- [Dataset excerpts]:
· · ·
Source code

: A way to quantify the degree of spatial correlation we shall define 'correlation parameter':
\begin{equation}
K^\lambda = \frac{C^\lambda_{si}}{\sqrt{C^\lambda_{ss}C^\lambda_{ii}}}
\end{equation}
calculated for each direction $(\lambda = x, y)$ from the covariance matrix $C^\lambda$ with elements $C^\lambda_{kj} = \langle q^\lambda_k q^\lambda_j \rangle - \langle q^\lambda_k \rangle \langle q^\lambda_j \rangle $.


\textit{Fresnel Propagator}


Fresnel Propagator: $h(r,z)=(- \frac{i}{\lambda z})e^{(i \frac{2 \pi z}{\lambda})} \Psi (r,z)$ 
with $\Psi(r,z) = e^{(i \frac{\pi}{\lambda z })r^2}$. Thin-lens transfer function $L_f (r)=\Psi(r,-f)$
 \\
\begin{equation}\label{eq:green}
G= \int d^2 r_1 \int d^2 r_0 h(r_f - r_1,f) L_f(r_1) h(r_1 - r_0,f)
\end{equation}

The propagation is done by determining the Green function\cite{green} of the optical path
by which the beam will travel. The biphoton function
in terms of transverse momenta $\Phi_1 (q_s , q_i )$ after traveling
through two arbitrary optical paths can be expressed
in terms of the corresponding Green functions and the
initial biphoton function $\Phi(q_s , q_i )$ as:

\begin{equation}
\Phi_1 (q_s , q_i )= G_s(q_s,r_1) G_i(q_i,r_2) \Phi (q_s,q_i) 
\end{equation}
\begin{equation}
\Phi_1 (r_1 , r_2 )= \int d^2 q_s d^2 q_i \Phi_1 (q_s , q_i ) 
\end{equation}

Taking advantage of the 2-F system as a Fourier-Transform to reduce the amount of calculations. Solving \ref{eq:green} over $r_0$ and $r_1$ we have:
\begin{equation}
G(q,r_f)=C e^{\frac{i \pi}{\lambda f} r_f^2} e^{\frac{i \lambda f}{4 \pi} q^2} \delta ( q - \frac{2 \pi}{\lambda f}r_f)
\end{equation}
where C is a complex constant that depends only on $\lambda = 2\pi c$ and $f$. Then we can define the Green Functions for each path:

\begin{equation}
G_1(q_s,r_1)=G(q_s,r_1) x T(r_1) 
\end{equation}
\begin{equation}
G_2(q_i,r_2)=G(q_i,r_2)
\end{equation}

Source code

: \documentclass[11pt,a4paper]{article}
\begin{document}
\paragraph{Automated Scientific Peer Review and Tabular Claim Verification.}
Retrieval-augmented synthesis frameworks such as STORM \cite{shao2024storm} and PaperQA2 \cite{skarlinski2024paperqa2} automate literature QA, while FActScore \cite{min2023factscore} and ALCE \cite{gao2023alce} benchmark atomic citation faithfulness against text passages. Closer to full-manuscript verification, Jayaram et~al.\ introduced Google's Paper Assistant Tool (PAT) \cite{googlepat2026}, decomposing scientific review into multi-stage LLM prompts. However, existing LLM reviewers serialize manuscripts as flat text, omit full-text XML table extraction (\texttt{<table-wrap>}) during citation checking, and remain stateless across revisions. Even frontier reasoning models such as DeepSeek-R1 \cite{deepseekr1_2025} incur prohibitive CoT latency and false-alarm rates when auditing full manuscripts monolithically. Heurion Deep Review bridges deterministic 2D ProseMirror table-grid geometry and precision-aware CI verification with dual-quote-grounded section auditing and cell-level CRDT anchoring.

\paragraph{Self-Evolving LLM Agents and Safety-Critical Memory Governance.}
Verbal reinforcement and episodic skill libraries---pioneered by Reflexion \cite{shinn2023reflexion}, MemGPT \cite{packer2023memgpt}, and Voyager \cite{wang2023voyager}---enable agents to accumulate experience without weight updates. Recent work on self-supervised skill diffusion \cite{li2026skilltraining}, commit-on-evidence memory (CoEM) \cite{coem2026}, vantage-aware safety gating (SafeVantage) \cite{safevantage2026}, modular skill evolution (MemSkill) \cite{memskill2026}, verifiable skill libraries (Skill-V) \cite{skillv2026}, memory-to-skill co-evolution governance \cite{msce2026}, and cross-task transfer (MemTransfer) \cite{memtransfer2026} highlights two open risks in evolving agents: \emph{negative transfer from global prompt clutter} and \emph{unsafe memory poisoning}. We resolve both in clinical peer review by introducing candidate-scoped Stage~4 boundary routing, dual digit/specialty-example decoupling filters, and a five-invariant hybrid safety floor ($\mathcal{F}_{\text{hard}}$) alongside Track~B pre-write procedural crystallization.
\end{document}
· · ·
Find the lines above that include the string "frac" and copy them.

K^\lambda = \frac{C^\lambda_{si}}{\sqrt{C^\lambda_{ss}C^\lambda_{ii}}}
Fresnel Propagator: $h(r,z)=(- \frac{i}{\lambda z})e^{(i \frac{2 \pi z}{\lambda})} \Psi (r,z)$ 
with $\Psi(r,z) = e^{(i \frac{\pi}{\lambda z })r^2}$. Thin-lens transfer function $L_f (r)=\Psi(r,-f)$
G(q,r_f)=C e^{\frac{i \pi}{\lambda f} r_f^2} e^{\frac{i \lambda f}{4 \pi} q^2} \delta ( q - \frac{2 \pi}{\lambda f}r_f)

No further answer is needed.